By Donald Zuhn --
On Monday, the U.S. Food and Drug Administration published a notice in the Federal Register (76 Fed. Reg. 27062) requesting comments related to the development of a user fee program for biosimilar and interchangeable biological products under the approval pathway for biosimilar biological products established by the Patient Protection and Affordable Care Act (PPACA). In a press release, the FDA noted that the PPACA mandates that the agency develop recommendations for a user fee program for fiscal years 2013-2017, and that such recommendations must be presented to Congress by January 15, 2012.
In the Federal Register notice, the FDA states that the fee for a biologics license application (BLA) is currently the same regardless of whether the application is submitted under the new 351(k) approval pathway created by the PPACA or the preexisting 351(a) approval pathway.

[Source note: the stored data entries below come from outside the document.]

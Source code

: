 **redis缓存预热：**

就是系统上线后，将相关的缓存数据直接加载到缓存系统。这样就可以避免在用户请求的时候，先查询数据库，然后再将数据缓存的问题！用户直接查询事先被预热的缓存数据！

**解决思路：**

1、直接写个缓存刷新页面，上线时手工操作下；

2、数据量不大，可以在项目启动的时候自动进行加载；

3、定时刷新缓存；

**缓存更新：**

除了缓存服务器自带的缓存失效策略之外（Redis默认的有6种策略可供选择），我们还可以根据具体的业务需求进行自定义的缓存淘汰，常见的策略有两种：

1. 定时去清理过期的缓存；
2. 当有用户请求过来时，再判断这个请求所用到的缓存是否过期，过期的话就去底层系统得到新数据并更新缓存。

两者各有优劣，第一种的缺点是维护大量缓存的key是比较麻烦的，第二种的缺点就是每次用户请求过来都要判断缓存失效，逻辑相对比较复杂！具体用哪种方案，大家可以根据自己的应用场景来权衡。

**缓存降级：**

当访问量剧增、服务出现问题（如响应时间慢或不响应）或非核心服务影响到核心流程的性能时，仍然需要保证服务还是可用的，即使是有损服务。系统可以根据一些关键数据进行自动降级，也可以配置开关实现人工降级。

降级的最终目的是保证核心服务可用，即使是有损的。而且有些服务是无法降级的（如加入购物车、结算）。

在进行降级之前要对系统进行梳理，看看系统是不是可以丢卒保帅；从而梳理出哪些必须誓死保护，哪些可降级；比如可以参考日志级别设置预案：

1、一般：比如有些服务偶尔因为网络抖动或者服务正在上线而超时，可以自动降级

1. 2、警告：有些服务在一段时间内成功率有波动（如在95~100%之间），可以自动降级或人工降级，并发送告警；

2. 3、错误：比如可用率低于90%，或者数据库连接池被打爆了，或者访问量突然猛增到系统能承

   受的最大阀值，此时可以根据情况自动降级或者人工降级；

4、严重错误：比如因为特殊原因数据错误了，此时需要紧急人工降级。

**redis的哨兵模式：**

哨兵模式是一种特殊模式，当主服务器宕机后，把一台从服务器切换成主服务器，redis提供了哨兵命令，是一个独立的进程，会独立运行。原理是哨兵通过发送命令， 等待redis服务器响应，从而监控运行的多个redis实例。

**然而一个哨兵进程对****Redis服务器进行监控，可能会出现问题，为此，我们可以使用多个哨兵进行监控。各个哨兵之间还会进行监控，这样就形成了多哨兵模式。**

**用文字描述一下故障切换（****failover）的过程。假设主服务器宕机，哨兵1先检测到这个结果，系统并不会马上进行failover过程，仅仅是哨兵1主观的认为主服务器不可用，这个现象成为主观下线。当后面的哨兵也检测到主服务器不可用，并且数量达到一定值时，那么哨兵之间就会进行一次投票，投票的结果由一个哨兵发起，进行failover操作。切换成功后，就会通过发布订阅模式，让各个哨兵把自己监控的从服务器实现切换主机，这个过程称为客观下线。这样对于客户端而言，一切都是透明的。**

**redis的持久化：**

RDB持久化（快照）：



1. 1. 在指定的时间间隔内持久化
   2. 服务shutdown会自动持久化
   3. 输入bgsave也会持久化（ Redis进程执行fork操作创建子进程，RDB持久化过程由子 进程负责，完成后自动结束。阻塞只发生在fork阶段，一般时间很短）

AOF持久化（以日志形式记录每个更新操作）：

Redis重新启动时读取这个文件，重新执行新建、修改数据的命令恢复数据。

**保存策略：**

In working towards a user fee program for the 351(k) approval pathway, the FDA's notice outlines the agency's principles for developing the program, its proposal for a user fee program, and proposed performance goals for 351(k) applications for FY 2013-2017.
With regard to the FDA's principles for developing a user fee program, the agency seeks comment regarding the following proposed guiding principles:
(1) A user fee program must provide the FDA with sufficient review capacity in order to prevent unnecessary delays in the development and approval of biosimilar and interchangeable biologics.
(2) At least between 2013 and 2107, 351(k) user fees should remain comparable to 351(a) user fees. The notice explains that "at least initially, review to determine biosimilarity or interchangeability of a proposed product in a 351(k) application is expected to be comparably complex, technically demanding, and resource-intensive as review of a proposed 351(a) application."
(3) The 351(k) user fee program should provide funding to support activities that occur early in the biosimilar and interchangeable product development cycle.
(4) Because the same expert scientific teams at the FDA that conduct review of 351(a) applications will typically be involved in the review of 351(k) applications, the 351(k) user fee program should ensure adequate resources for the review of 351(k) applications, so that critical resources for 351(a) review are not redirected from innovator drug review to biosimilar products.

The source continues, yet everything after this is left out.